*It's freeing, isn't it -- not to have to be right about everything? One thing I've learned in my "retirement age" life is that, no matter how close I might get, I am never completely right about anything, and I don't have to be. I am also guaranteed to be imperfect. Come be imperfect with me...

Sunday, April 17, 2011

Passion, Sanity and Betrayal

As I write I am looking at the wedding portrait of two good friends -- still happily married as far as I know, and I hope they remain that way--but the portrait reminds me, nevertheless, that sometimes the people who most despise each other are those who were, in the past, married to each other. Why is it that we reserve our most intense, almost insane, enmity for the people who have been perviously the most dear to us? Passion: red hot or cold blooded, fire and ice, ecstasy and horrible pain. Love is so strong, so full of hope; yet also so costly and so prone to be disappointed. We expect that our loves will provide us with the reason for living. I think, in fact, it can be the hardest thing that we ever do to forgive when when we are failed by someone in whom we have invested so many of our hopes and dreams -- when we can only say, "I gave so many years of my life, my fortune, all my effort, all my future into building what has turned into only ruins and shambles." The sense of betrayal can be so severe that it does bring on a sort of (hopefully temporary) insanity, where it's almost impossible not to lash out in violence of words and/or acts. Perhaps at the same time, this is the greatest test of character.

The gospel for today (Matthew 26), I believe, gives us two examples of this kind of overwhelming passion that can lead to disappointment, and the extremes to which the one(s) who are disappointed may go.

The crowds who followed Jesus truly believed that he was going to be the leader who would restore the kingdom of God to Israel, who would give them independence from Rome, drive out foreign invaders, restore prosperity and self-determination. Many followed him at great personal expense, risking family, fortune and freedom to help in his political and social rebellion. And here he was seemingly giving himself up, abandoning their movement just when it looked like they could achieve something. If he would only seize the opportunity and call on the crowds he had gathered to fight and overwhelm the rulers, protest in the streets, create an uprising! Hadn't he been telling them that the time had come? --the kingdom of God was at hand? How quickly, but how naturally too, the devotion to Jesus' cause turned into hatred and scorn at how he had duped them, how he refused to fight, how he refused to compromise, even a little, for the sake of ends that should justify whatever means necessary to effect them! It's easy to look back in scorn at the crowds yelling "crucify him," but I've felt that same kind of bone crushing disappointment myself; that feeling of having given everything I had into the hands of someone who just thrust it all aside as if it was nothing. I suspect that Judas really did believe that Jesus just needed a little push; that his kiss would simply spur him into taking the action that he'd planned all along. But, if it did not, perhaps it was fitting as the last chance and the last straw -- "if this doesn't make him act, then we are all history! Too many promises, not enough follow through." It's perhaps a bit ironic that, with us, the crowd that condemned Jesus could have easily sung "All my Hopes on Him are Founded." The only difference is that their hopes were also thoroughly dashed. They expected an uprising, a successful throwing off (intifada) of the oppressor, a new kingdom that would launch a new age. And what they saw was a revolutionary that had given himself up and given them over. No WONDER they turned on him.
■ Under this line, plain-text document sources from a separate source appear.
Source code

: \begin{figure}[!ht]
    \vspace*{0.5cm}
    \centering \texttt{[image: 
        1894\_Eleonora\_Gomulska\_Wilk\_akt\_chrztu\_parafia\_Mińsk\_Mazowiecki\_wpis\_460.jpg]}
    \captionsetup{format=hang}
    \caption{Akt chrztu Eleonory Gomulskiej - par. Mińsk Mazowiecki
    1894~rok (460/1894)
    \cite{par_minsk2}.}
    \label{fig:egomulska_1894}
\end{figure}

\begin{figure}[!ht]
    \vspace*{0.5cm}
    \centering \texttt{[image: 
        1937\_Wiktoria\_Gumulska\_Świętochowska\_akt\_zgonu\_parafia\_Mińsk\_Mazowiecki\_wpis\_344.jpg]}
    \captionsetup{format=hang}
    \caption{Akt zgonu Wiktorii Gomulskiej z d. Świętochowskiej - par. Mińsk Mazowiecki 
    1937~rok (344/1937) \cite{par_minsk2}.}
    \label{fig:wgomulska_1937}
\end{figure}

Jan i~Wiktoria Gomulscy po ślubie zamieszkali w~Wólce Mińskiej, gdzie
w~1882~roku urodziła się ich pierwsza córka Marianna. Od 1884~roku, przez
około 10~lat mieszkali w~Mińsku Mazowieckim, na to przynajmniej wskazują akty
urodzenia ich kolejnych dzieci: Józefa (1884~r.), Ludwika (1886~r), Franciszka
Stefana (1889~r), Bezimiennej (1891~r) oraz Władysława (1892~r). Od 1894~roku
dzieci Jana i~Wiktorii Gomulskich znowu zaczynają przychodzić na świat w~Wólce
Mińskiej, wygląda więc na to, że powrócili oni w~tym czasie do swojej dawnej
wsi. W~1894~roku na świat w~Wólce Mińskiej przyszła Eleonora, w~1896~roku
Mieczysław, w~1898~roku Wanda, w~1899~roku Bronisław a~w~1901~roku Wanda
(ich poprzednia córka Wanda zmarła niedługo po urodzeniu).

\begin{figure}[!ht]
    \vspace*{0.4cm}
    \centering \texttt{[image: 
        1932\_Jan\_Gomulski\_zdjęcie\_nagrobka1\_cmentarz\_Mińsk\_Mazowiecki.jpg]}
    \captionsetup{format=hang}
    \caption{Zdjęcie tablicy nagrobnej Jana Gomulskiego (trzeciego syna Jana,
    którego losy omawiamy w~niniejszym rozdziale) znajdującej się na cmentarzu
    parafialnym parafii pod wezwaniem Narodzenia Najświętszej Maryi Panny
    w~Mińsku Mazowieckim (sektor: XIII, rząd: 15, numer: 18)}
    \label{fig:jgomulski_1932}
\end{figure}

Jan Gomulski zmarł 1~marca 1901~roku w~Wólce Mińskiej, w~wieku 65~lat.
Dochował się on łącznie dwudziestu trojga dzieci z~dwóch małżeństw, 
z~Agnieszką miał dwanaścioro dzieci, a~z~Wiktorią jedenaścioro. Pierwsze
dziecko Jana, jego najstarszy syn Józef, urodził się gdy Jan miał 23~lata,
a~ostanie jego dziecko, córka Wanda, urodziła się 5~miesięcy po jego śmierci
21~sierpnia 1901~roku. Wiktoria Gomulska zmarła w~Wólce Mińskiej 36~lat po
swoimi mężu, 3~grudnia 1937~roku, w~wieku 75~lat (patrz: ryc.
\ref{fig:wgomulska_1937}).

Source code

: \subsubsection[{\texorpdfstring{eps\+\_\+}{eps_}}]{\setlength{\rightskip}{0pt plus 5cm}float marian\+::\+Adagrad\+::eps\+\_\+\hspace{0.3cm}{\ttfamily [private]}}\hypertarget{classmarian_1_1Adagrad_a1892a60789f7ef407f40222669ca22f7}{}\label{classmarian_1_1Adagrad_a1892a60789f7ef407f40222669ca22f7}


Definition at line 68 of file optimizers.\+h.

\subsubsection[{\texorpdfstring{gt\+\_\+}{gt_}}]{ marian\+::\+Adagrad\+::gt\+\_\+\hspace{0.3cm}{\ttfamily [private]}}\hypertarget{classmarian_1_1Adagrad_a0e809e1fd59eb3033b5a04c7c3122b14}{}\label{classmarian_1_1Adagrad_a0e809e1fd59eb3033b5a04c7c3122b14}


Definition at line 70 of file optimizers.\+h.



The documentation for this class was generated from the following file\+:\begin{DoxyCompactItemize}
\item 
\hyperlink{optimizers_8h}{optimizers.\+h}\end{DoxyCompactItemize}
But, Jesus too must have been terribly disillusioned. By all accounts, he really believed, at least early in his ministry, that he would lead a revolution, establish a new society -- a kingdom of God here on Earth. James Taybor's The Jesus Dynasty (I highly recommend it, but be aware that it is a secular view of Jesus life and times, not a Christian text) gives some of the most convincing and exciting commentary on what Jesus and John the Baptist must have felt like and worked toward in those few years of his public ministry -- and it was revolutionary, and inspiring, and it did look like a believable threat to the Roman rule! Jesus too must have wondered where it all went wrong, where God's promises had taken him. In the garden, he gave God one last chance as well -- "There's still time, if it is Your will, You'd be welcome to get me out of this thing right about now!" Even in Jesus' choice on the cross to invoke King David in quoting Psalm 22 ("my God, my God, why have you forsaken me?"), one can also hear the echo of later verses of the same psalm ("O Lord, make haste to help me! Deliver my soul from the sword."). What is amazing, though, is that Jesus never once turns bitter. I can't believe that he really knew that it was all part of the Plan, that he believed it would all turn out the way it did. He must have been truly disappointed, his hopes for his own life completely dashed and his hopes for his followers undergoing some serious confidence-shaking; given their dispersal and betrayal. Yet, he does not accuse God of betrayal. He follows his sense of God's will, his trust in life's goodness and in truth and justice to the end. Even his refusal of the drugged wine while on the cross was, above all, an act of confidence in the goodness and value of this life he had always conducted in the very best way he knew -- he would not willingly miss a minute of it, not will himself into oblivion for even those last few moments. For Jesus, it was truly not over until it was over, and he never wavered in his passion for life lived according to his revelation, his sense of God.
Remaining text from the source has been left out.